* [Task description] Only the text belongs in the copy. Transcribe the data exactly and drop any pictures.

(Records)

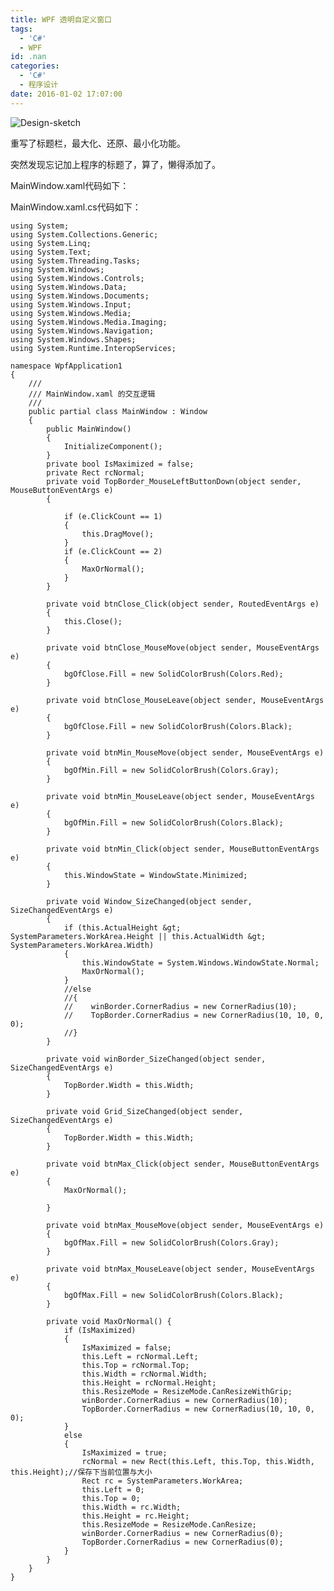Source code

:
 ```yaml
---
title: WPF 透明自定义窗口
tags:
  - 'C#'
  - WPF
id: .nan
categories:
  - 'C#'
  - 程序设计
date: 2016-01-02 17:07:00
---
```


![Design-sketch](http://www.heekei.cn/wp-content/uploads/2016/01/Design-sketch.png "Design-sketch")

重写了标题栏，最大化、还原、最小化功能。

突然发现忘记加上程序的标题了，算了，懒得添加了。

MainWindow.xaml代码如下：

MainWindow.xaml.cs代码如下：

    using System;
    using System.Collections.Generic;
    using System.Linq;
    using System.Text;
    using System.Threading.Tasks;
    using System.Windows;
    using System.Windows.Controls;
    using System.Windows.Data;
    using System.Windows.Documents;
    using System.Windows.Input;
    using System.Windows.Media;
    using System.Windows.Media.Imaging;
    using System.Windows.Navigation;
    using System.Windows.Shapes;
    using System.Runtime.InteropServices;

    namespace WpfApplication1
    {
        /// 
        /// MainWindow.xaml 的交互逻辑
        /// 
        public partial class MainWindow : Window
        {
            public MainWindow()
            {
                InitializeComponent();
            }
            private bool IsMaximized = false;
            private Rect rcNormal;
            private void TopBorder_MouseLeftButtonDown(object sender, MouseButtonEventArgs e)
            {

                if (e.ClickCount == 1)
                {
                    this.DragMove();
                }
                if (e.ClickCount == 2)
                {
                    MaxOrNormal();
                }
            }

            private void btnClose_Click(object sender, RoutedEventArgs e)
            {
                this.Close();
            }

            private void btnClose_MouseMove(object sender, MouseEventArgs e)
            {
                bgOfClose.Fill = new SolidColorBrush(Colors.Red);
            }

            private void btnClose_MouseLeave(object sender, MouseEventArgs e)
            {
                bgOfClose.Fill = new SolidColorBrush(Colors.Black);
            }

            private void btnMin_MouseMove(object sender, MouseEventArgs e)
            {
                bgOfMin.Fill = new SolidColorBrush(Colors.Gray);
            }

            private void btnMin_MouseLeave(object sender, MouseEventArgs e)
            {
                bgOfMin.Fill = new SolidColorBrush(Colors.Black);
            }

            private void btnMin_Click(object sender, MouseButtonEventArgs e)
            {
                this.WindowState = WindowState.Minimized;
            }

            private void Window_SizeChanged(object sender, SizeChangedEventArgs e)
            {
                if (this.ActualHeight &gt; SystemParameters.WorkArea.Height || this.ActualWidth &gt; SystemParameters.WorkArea.Width)
                {
                    this.WindowState = System.Windows.WindowState.Normal;
                    MaxOrNormal();
                }
                //else
                //{
                //    winBorder.CornerRadius = new CornerRadius(10);
                //    TopBorder.CornerRadius = new CornerRadius(10, 10, 0, 0);
                //}
            }

            private void winBorder_SizeChanged(object sender, SizeChangedEventArgs e)
            {
                TopBorder.Width = this.Width;
            }

            private void Grid_SizeChanged(object sender, SizeChangedEventArgs e)
            {
                TopBorder.Width = this.Width;
            }

            private void btnMax_Click(object sender, MouseButtonEventArgs e)
            {
                MaxOrNormal();

            }

            private void btnMax_MouseMove(object sender, MouseEventArgs e)
            {
                bgOfMax.Fill = new SolidColorBrush(Colors.Gray);
            }

            private void btnMax_MouseLeave(object sender, MouseEventArgs e)
            {
                bgOfMax.Fill = new SolidColorBrush(Colors.Black);
            }

            private void MaxOrNormal() {
                if (IsMaximized)
                {
                    IsMaximized = false;
                    this.Left = rcNormal.Left;
                    this.Top = rcNormal.Top;
                    this.Width = rcNormal.Width;
                    this.Height = rcNormal.Height;
                    this.ResizeMode = ResizeMode.CanResizeWithGrip;
                    winBorder.CornerRadius = new CornerRadius(10);
                    TopBorder.CornerRadius = new CornerRadius(10, 10, 0, 0);
                }
                else
                {
                    IsMaximized = true;
                    rcNormal = new Rect(this.Left, this.Top, this.Width, this.Height);//保存下当前位置与大小
                    Rect rc = SystemParameters.WorkArea;
                    this.Left = 0;
                    this.Top = 0;
                    this.Width = rc.Width;
                    this.Height = rc.Height;
                    this.ResizeMode = ResizeMode.CanResize;
                    winBorder.CornerRadius = new CornerRadius(0);
                    TopBorder.CornerRadius = new CornerRadius(0);
                }
            }
        }
    }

(End Records)

* [Task result]
Source code

:
 ```yaml
---
title: WPF 透明自定义窗口
tags:
  - 'C#'
  - WPF
id: .nan
categories:
  - 'C#'
  - 程序设计
date: 2016-01-02 17:07:00
---
```


![Design-sketch](http://www.heekei.cn/wp-content/uploads/2016/01/Design-sketch.png "Design-sketch")

重写了标题栏，最大化、还原、最小化功能。

突然发现忘记加上程序的标题了，算了，懒得添加了。

MainWindow.xaml代码如下：

MainWindow.xaml.cs代码如下：

    using System;
    using System.Collections.Generic;
    using System.Linq;
    using System.Text;
    using System.Threading.Tasks;
    using System.Windows;
    using System.Windows.Controls;
    using System.Windows.Data;
    using System.Windows.Documents;
    using System.Windows.Input;
    using System.Windows.Media;
    using System.Windows.Media.Imaging;
    using System.Windows.Navigation;
    using System.Windows.Shapes;
    using System.Runtime.InteropServices;

    namespace WpfApplication1
    {
        /// 
        /// MainWindow.xaml 的交互逻辑
        /// 
        public partial class MainWindow : Window
        {
            public MainWindow()
            {
                InitializeComponent();
            }
            private bool IsMaximized = false;
            private Rect rcNormal;
            private void TopBorder_MouseLeftButtonDown(object sender, MouseButtonEventArgs e)
            {

                if (e.ClickCount == 1)
                {
                    this.DragMove();
                }
                if (e.ClickCount == 2)
                {
                    MaxOrNormal();
                }
            }

            private void btnClose_Click(object sender, RoutedEventArgs e)
            {
                this.Close();
            }

            private void btnClose_MouseMove(object sender, MouseEventArgs e)
            {
                bgOfClose.Fill = new SolidColorBrush(Colors.Red);
            }

            private void btnClose_MouseLeave(object sender, MouseEventArgs e)
            {
                bgOfClose.Fill = new SolidColorBrush(Colors.Black);
            }

            private void btnMin_MouseMove(object sender, MouseEventArgs e)
            {
                bgOfMin.Fill = new SolidColorBrush(Colors.Gray);
            }

            private void btnMin_MouseLeave(object sender, MouseEventArgs e)
            {
                bgOfMin.Fill = new SolidColorBrush(Colors.Black);
            }

            private void btnMin_Click(object sender, MouseButtonEventArgs e)
            {
                this.WindowState = WindowState.Minimized;
            }

            private void Window_SizeChanged(object sender, SizeChangedEventArgs e)
            {
                if (this.ActualHeight &gt; SystemParameters.WorkArea.Height || this.ActualWidth &gt; SystemParameters.WorkArea.Width)
                {
                    this.WindowState = System.Windows.WindowState.Normal;
                    MaxOrNormal();
                }
                //else
                //{
                //    winBorder.CornerRadius = new CornerRadius(10);
                //    TopBorder.CornerRadius = new CornerRadius(10, 10, 0, 0);
                //}
            }

            private void winBorder_SizeChanged(object sender, SizeChangedEventArgs e)
            {
                TopBorder.Width = this.Width;
            }

            private void Grid_SizeChanged(object sender, SizeChangedEventArgs e)
            {
                TopBorder.Width = this.Width;
            }

            private void btnMax_Click(object sender, MouseButtonEventArgs e)
            {
                MaxOrNormal();

            }

            private void btnMax_MouseMove(object sender, MouseEventArgs e)
            {
                bgOfMax.Fill = new SolidColorBrush(Colors.Gray);
            }

            private void btnMax_MouseLeave(object sender, MouseEventArgs e)
            {
                bgOfMax.Fill = new SolidColorBrush(Colors.Black);
            }

            private void MaxOrNormal() {
                if (IsMaximized)
                {
                    IsMaximized = false;
                    this.Left = rcNormal.Left;
                    this.Top = rcNormal.Top;
                    this.Width = rcNormal.Width;
                    this.Height = rcNormal.Height;
                    this.ResizeMode = ResizeMode.CanResizeWithGrip;
                    winBorder.CornerRadius = new CornerRadius(10);
                    TopBorder.CornerRadius = new CornerRadius(10, 10, 0, 0);
                }
                else
                {
                    IsMaximized = true;
                    rcNormal = new Rect(this.Left, this.Top, this.Width, this.Height);//保存下当前位置与大小
                    Rect rc = SystemParameters.WorkArea;
                    this.Left = 0;
                    this.Top = 0;
                    this.Width = rc.Width;
                    this.Height = rc.Height;
                    this.ResizeMode = ResizeMode.CanResize;
                    winBorder.CornerRadius = new CornerRadius(0);
                    TopBorder.CornerRadius = new CornerRadius(0);
                }
            }
        }
    }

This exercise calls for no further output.